Data extracted from a collection →
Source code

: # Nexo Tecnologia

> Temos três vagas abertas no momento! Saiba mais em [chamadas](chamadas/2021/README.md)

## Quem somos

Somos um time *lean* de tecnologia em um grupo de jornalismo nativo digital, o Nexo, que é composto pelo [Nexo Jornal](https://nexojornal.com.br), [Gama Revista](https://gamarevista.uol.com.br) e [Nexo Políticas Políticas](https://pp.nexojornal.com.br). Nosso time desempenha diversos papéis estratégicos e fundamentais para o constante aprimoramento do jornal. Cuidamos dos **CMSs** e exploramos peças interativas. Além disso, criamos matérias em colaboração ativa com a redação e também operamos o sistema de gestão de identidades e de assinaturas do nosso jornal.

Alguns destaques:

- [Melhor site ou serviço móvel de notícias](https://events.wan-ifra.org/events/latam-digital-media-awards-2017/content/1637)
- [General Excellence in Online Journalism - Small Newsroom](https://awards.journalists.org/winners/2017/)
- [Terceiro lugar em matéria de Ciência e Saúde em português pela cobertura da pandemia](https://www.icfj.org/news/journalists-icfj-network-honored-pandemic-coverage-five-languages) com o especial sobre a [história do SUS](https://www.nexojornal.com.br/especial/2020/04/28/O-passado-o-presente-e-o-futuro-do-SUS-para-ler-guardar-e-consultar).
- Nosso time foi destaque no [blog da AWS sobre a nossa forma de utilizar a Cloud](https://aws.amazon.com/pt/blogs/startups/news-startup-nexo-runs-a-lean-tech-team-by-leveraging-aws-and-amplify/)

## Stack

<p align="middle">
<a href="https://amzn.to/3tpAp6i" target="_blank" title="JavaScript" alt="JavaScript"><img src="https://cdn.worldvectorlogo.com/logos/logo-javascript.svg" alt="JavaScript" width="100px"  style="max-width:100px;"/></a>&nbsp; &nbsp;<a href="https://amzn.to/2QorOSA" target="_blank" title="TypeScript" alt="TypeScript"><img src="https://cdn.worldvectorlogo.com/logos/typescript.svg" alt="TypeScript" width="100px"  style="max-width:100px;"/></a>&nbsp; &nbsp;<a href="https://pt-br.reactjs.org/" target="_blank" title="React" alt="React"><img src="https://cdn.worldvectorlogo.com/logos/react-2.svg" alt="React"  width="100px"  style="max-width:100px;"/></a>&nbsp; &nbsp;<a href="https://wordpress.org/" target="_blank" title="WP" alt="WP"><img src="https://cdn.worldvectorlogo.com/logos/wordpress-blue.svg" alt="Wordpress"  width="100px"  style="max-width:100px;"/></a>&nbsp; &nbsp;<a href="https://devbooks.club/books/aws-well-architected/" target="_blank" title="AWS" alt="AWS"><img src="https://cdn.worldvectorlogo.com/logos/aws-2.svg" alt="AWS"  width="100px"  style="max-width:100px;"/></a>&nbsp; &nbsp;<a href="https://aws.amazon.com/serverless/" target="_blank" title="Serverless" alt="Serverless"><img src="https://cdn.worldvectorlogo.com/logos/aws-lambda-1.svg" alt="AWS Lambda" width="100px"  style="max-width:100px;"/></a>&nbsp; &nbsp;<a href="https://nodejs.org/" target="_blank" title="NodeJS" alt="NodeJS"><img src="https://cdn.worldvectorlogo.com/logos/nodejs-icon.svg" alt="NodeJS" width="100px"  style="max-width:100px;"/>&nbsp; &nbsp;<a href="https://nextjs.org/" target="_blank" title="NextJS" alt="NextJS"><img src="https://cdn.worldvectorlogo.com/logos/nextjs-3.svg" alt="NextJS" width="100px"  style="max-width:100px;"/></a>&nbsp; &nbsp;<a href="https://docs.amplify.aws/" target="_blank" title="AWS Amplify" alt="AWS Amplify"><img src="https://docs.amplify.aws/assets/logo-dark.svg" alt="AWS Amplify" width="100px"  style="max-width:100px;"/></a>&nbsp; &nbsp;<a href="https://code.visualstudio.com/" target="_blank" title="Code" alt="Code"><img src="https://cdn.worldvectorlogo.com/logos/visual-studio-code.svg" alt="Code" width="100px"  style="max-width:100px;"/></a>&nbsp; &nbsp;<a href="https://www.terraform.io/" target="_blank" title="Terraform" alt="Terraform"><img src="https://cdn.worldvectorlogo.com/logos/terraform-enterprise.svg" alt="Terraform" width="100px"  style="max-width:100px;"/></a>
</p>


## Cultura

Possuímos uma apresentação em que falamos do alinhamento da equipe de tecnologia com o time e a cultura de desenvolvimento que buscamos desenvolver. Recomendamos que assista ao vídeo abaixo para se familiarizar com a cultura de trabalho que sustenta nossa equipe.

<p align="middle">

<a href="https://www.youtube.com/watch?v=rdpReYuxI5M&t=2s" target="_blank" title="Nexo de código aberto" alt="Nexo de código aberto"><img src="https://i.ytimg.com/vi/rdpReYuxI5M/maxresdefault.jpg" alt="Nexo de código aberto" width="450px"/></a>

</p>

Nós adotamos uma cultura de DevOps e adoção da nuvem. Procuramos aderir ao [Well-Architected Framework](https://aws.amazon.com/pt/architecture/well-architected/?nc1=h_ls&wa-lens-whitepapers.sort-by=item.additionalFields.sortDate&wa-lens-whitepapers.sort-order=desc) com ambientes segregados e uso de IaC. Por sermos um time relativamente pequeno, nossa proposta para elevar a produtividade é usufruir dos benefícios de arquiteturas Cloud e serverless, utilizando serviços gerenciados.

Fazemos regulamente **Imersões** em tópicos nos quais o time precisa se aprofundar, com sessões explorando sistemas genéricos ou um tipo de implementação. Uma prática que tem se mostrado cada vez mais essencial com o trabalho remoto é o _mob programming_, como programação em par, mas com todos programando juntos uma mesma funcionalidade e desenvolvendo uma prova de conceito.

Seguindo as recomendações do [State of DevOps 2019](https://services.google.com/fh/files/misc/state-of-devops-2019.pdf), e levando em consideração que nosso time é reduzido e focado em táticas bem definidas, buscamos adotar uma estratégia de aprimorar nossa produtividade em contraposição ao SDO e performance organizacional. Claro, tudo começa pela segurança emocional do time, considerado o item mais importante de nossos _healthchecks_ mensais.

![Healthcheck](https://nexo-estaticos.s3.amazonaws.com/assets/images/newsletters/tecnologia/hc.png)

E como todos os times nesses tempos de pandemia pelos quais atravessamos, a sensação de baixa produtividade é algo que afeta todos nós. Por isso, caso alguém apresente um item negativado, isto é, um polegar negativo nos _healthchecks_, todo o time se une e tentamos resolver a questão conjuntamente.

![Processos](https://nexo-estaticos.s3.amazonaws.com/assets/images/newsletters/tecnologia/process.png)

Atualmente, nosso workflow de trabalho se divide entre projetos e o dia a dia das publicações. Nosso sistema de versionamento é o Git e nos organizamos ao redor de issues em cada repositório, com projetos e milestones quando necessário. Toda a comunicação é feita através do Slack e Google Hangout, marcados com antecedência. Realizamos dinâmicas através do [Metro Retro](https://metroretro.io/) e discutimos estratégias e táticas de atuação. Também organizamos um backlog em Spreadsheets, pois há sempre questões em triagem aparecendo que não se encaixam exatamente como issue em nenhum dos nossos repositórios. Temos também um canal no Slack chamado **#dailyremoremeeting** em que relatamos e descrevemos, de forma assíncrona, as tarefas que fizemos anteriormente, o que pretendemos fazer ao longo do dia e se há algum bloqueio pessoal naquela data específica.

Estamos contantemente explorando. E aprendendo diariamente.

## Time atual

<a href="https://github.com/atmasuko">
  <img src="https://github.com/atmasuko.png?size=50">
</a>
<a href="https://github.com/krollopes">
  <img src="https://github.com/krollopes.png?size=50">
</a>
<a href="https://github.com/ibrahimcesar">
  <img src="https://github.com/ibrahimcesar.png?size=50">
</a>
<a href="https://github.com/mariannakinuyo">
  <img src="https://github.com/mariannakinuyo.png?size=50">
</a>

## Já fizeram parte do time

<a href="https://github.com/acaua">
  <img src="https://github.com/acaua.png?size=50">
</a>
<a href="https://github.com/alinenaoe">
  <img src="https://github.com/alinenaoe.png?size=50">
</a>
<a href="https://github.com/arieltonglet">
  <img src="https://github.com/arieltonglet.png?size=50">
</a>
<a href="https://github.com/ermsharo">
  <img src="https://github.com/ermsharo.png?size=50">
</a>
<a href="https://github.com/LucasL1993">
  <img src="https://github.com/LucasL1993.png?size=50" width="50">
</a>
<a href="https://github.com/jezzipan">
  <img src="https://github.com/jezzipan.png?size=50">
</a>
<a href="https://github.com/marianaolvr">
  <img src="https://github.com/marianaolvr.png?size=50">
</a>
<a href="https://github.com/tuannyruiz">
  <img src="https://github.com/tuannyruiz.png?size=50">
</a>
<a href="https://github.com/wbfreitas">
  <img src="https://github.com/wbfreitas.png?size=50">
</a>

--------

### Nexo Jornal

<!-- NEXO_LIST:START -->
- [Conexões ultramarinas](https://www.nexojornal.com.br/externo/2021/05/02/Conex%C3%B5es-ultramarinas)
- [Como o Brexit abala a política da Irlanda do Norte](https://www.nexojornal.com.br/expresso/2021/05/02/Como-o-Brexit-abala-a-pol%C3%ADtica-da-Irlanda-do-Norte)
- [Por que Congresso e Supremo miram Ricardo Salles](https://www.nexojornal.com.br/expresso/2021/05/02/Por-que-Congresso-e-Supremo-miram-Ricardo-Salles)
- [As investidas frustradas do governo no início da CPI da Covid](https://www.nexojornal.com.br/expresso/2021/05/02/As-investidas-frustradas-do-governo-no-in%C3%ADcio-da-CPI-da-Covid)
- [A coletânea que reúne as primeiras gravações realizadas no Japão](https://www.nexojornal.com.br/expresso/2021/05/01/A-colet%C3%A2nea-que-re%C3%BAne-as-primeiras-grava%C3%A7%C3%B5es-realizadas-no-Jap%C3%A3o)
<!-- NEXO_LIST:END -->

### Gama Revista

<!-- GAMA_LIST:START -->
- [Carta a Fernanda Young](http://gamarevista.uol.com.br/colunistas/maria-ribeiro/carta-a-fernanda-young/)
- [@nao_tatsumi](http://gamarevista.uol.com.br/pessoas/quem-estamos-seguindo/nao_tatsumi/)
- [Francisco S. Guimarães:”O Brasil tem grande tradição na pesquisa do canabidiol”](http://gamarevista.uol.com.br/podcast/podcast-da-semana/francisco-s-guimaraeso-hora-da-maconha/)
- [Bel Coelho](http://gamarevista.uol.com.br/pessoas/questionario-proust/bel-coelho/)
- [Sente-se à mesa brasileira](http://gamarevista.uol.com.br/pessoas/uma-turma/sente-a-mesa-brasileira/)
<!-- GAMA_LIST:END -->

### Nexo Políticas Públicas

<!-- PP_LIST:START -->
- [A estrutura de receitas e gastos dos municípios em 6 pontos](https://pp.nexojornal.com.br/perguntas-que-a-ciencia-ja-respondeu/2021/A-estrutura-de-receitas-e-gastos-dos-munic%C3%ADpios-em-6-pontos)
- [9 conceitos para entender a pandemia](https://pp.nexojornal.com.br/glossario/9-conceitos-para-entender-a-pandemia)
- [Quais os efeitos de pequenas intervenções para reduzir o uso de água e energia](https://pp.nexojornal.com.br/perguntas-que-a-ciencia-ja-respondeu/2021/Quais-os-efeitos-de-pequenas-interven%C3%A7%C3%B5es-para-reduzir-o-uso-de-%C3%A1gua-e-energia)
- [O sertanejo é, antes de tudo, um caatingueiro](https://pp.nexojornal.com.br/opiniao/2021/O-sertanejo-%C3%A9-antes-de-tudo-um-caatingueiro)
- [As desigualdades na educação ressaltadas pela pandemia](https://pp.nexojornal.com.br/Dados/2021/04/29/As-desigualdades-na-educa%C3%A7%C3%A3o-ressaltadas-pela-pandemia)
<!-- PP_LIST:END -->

WORK INSTRUCTIONS →
Copy whichever lines above contain the string "awards".

RESULT OF THIS TASK →
- [Melhor site ou serviço móvel de notícias](https://events.wan-ifra.org/events/latam-digital-media-awards-2017/content/1637)
- [General Excellence in Online Journalism - Small Newsroom](https://awards.journalists.org/winners/2017/)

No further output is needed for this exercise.